The study concludes that older persons feel they are better off than they would have been without a social pension.  An income of their own enhances their self esteem, enables them to buy basic necessities and participate in social activities. Also, in many cases, they are able to contribute to the household income, particularly towards the education costs of their grandchildren.

The authors argue that although Mongolia’s social pensions and welfare system for older persons is relatively better than those of most less developed countries, there remains room for  improvement.
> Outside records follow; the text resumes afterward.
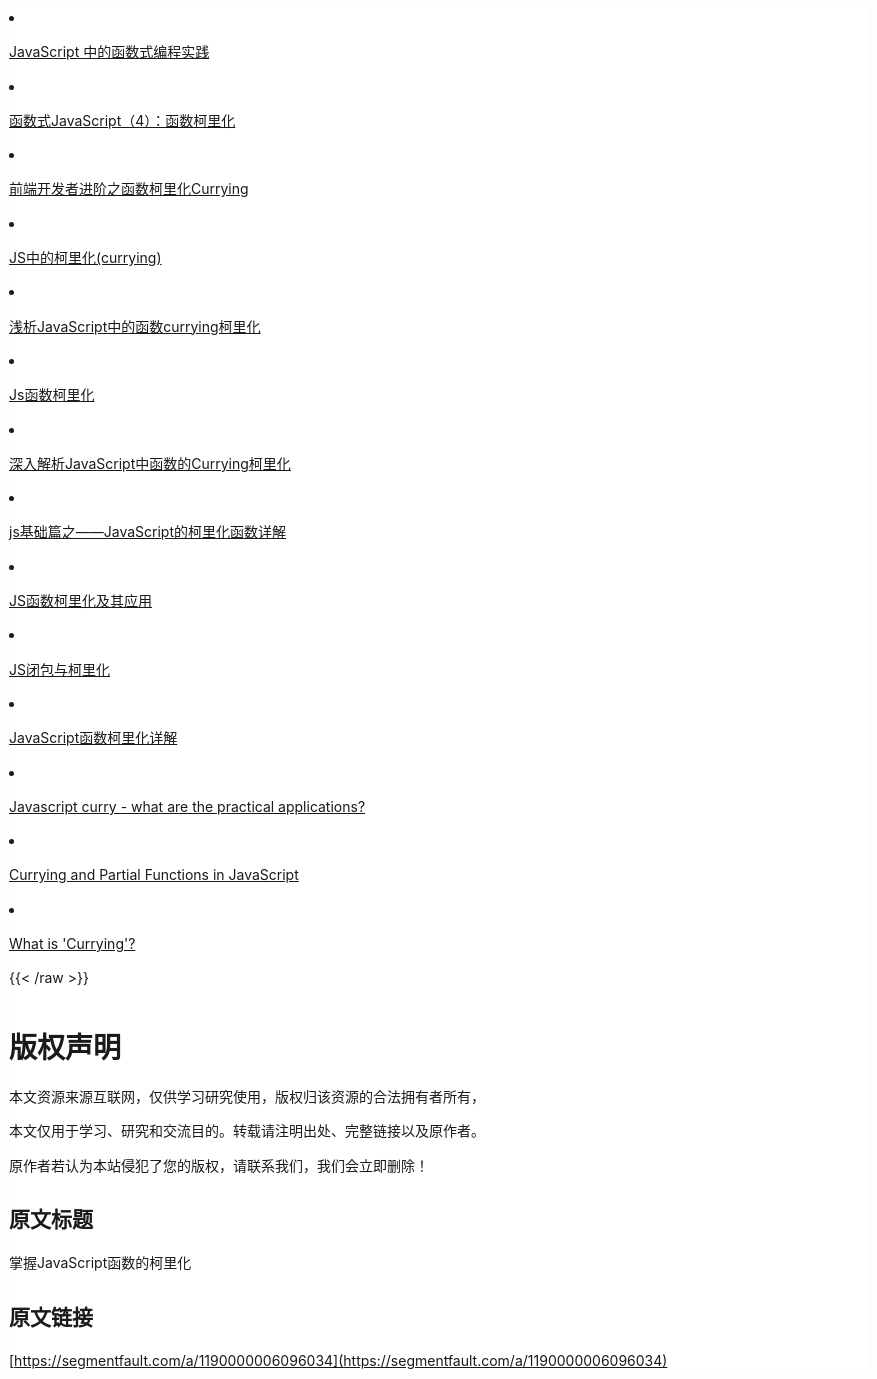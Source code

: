 <li><p><a href="http://www.ibm.com/developerworks/cn/web/1006_qiujt_jsfunctional/" rel="nofollow noreferrer" target="_blank">JavaScript 中的函数式编程实践</a></p></li>
<li><p><a href="http://blog.jobbole.com/77956/" rel="nofollow noreferrer" target="_blank">函数式JavaScript（4）：函数柯里化</a></p></li>
<li><p><a href="http://www.cnblogs.com/pigtail/p/3447660.html" rel="nofollow noreferrer" target="_blank">前端开发者进阶之函数柯里化Currying</a></p></li>
<li><p><a href="http://www.zhangxinxu.com/wordpress/2013/02/js-currying/" rel="nofollow noreferrer" target="_blank">JS中的柯里化(currying)</a></p></li>
<li><p><a href="http://www.2cto.com/kf/201412/357997.html" rel="nofollow noreferrer" target="_blank">浅析JavaScript中的函数currying柯里化</a></p></li>
<li><p><a href="http://www.w3cfuns.com/notes/17507/f742cc715cacdc1a9656c2645aea55a4.html" rel="nofollow noreferrer" target="_blank">Js函数柯里化</a></p></li>
<li><p><a href="http://www.jb51.net/article/81190.htm" rel="nofollow noreferrer" target="_blank">深入解析JavaScript中函数的Currying柯里化</a></p></li>
<li><p><a href="http://toutiao.com/i6220924016044016129/" rel="nofollow noreferrer" target="_blank">js基础篇之——JavaScript的柯里化函数详解</a></p></li>
<li><p><a href="http://blog.csdn.net/yhjw2bah/article/details/7897032" rel="nofollow noreferrer" target="_blank">JS函数柯里化及其应用</a></p></li>
<li><p><a href="http://www.itxueyuan.org/view/5637.html" rel="nofollow noreferrer" target="_blank">JS闭包与柯里化</a></p></li>
<li><p><a href="http://www.jb51.net/article/83275.htm" rel="nofollow noreferrer" target="_blank">JavaScript函数柯里化详解</a></p></li>
<li><p><a href="http://stackoverflow.com/questions/113780/javascript-curry-what-are-the-practical-applications" rel="nofollow noreferrer" target="_blank">Javascript curry - what are the practical applications?</a></p></li>
<li><p><a href="http://www.drdobbs.com/open-source/currying-and-partial-functions-in-javasc/231001821" rel="nofollow noreferrer" target="_blank">Currying and Partial Functions in JavaScript</a></p></li>
<li><p><a href="http://stackoverflow.com/questions/36314/what-is-currying" rel="nofollow noreferrer" target="_blank">What is 'Currying'?</a></p></li>
</ul>

                
{{< /raw >}}

# 版权声明
本文资源来源互联网，仅供学习研究使用，版权归该资源的合法拥有者所有，

本文仅用于学习、研究和交流目的。转载请注明出处、完整链接以及原作者。

原作者若认为本站侵犯了您的版权，请联系我们，我们会立即删除！

## 原文标题
掌握JavaScript函数的柯里化

## 原文链接
[https://segmentfault.com/a/1190000006096034](https://segmentfault.com/a/1190000006096034)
Main suggestions on contributory pensions, resulting from interviews and focus group discussion:

  • the amount paid under contributory pensions should be increased or at least adjusted periodically for inflation and depreciation of the Mongolian tugrug
  • public advocacy activities on the methodology of calculating the amount of the contributory pension should be conducted to make calculation easily understandable by the elderly
  • variations in the pension amounts, discriminating against the “victims” of transition should at least be minimised, if not completely eliminated
  • the retirement age (currently 60 for males and 55 for females) should be raised in view of  improving life expectancy and increasing capability of older persons to continue working
The recommendations on social pensions and other social welfare schemes:
  • the eligibility conditions for social pensions as well as other forms of social assistance should be revised to ensure that a number of deserving older persons currently left out are also covered
  • the amount of social pensions needs to be increased and periodically adjusted for changes in the cost of living
  • bureaucratic procedures should be streamlined in determining eligibility as well as in the
    disbursement of the social pension
  • all older people should enjoy opportunities to get service at resorts at discounted rates and be given monetary assistance for fuel on an equal base. Such types of assistance should not be restricted to once a year but their frequency should be based on need
  • government should consider providing housing to older people with no housing
This Report is the outcome of the joint efforts of the UNFPA Asia and the Pacific Regional Office (APRO) in Bangkok and the UNFPA Country Office in Mongolia.